17 Uhr. In einer Stunde sollte ihr großer Auftritt sein und allein durch ihre Person Menschen den Frieden spüren lassen. Aber wie sollte das funktionieren, wenn sie selbst Krieg führte? Kopf gegen Herz. Maschinengewehr und Handgranate. Sieben Jahre ging das nun schon so, keine Friedensverhandlungen in Sicht.
„Ho, Ho, Ho", ertönte es plötzlich neben ihr, Glocken läuteten im Hintergrund. Der Weihnachtsmann roch nach Tannenzweigen und ein bisschen nach Kerzenwachs und Gras. Sein Bart war verrutscht, doch sein Lächeln saß perfekt.
„Wie lautet dein Name, mein Kind?" Ihr wurde nicht mitgeteilt, dass der Weihnachtsmann auch kommen würde. Vielleicht entschied man, dass ein depressives Christkind kein Christkind sein konnte. „Das sehe ich doch. Aber wie heißt du nach der Arbeit?" Er klang heißer, aber vielleicht hatte er auch einfach nur zu viel Nikotin in seine Lunge gesaugt. „Ich bin das Christkind. Zumindest für diesen Monat." Wenn die Kinder an sie glauben konnten, schaffte sie es möglicherweise auch. Sie war nicht sie selbst. War sie jemals sie selbst?

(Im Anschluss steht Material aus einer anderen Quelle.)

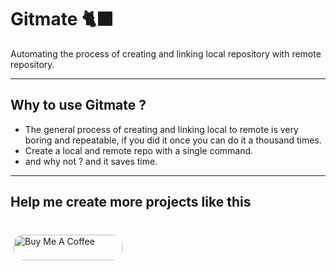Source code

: # Gitmate 🐈‍⬛

Automating the process of creating and linking local repository with remote repository.

---

## Why to use Gitmate ?

- The general process of creating and linking local to remote is very boring and repeatable, if you did it once you can do it a thousand times.
- Create a local and remote repo with a single command.
- and why not ? and it saves time.

---

## Help me create more projects like this

<br>
<a href="https://www.buymeacoffee.com/sayyedsalm8" target="_blank" ><img style="border-radius:20px; padding:5px;" src="https://cdn.buymeacoffee.com/buttons/default-orange.png" alt="Buy Me A Coffee" height="41" width="174"></a>
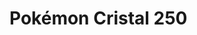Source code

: <!DOCTYPE html>
<html>
<head>
  <link href="http://a248.e.akamai.net/assets.github.com/stylesheets/bundle_github.css"
        rel="stylesheet" type="text/css">
</head>
<body id="readme">
<div id="markdown" class="wikistyle">
<h1>Pokémon Cristal 250</h1>
</div
</body>
</html>
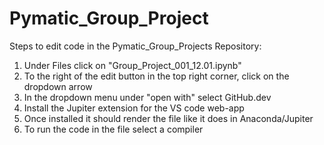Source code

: # Pymatic_Group_Project
Steps to edit code in the Pymatic_Group_Projects Repository:

1. Under Files click on "Group_Project_001_12.01.ipynb"
2. To the right of the edit button in the top right corner, click on the dropdown arrow
3. In the dropdown menu under "open with" select GitHub.dev
4. Install the Jupiter extension for the VS code web-app
5. Once installed it should render the file like it does in Anaconda/Jupiter
6. To run the code in the file select a compiler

„Verstehe." Er schaute in den Himmel, doch niemand war dort. Nicht einmal die Wolken sahen aus wie Schlitten oder Rentiere. Es war grau wie November, aber es war Dezember. Bald kam das neue Jahr, vielleicht das letzte. So durfte sie nicht denken, es gab ja auch schöne Momente, nur wo? Sie schaute den Weihnachtsmann an, der gedankenverloren an einem Joint zog. Das würde wohl nicht viele Geschenke geben. „Was machst du eigentlich hier?" Nun sah er sie an. „Wünsche erfüllen. Aber ich glaube, das kannst du besser. Du existierst wenigstens." Ein weiser, junger Mann. „Ich wünsche mir, dass ich lebe." Sie sprach so leise, wie Schnee fiel. Doch er verstand. „Den Wunsch hatte ich vor zwei Jahren auch. Aber das Christkind hatte wohl eine andere Vorstellung vom Leben als ich. Gelebt habe ich, ohne Frage. Aber sieh mich nur an, ich bin ein drogenabhängiger, der Weihnachtsmann spielt, um zumindest etwas Geld in der Tasche zu haben. Wenn das das Leben ist, will ich es nicht. Aber ich bin zuversichtlich, dass es irgendwann besser wird. Warum ist die Lebenserwartung sonst so hoch?" Aus dieser Perspektive hatte sie das verrückte etwas namens Leben noch nie betrachtet. Aber da war etwas. Ein hauchdünnes Band um ihr Herz gelegt. Vielleicht war das die Hoffnung, die unter keinen Umständen sterben durfte. Vielleicht würde es tatsächlich besser werden. Nicht heute, nicht morgen, aber irgendwann.
„Komm, ich lade dich auf einen Glühwein ein." Sie nickte und lächelte. Kleine Schritte wagen, meinte ihre Therapeutin immer. „Anastasia", sagte sie. Verwirrt sah er sie an. „Mein Name ist Anastasia."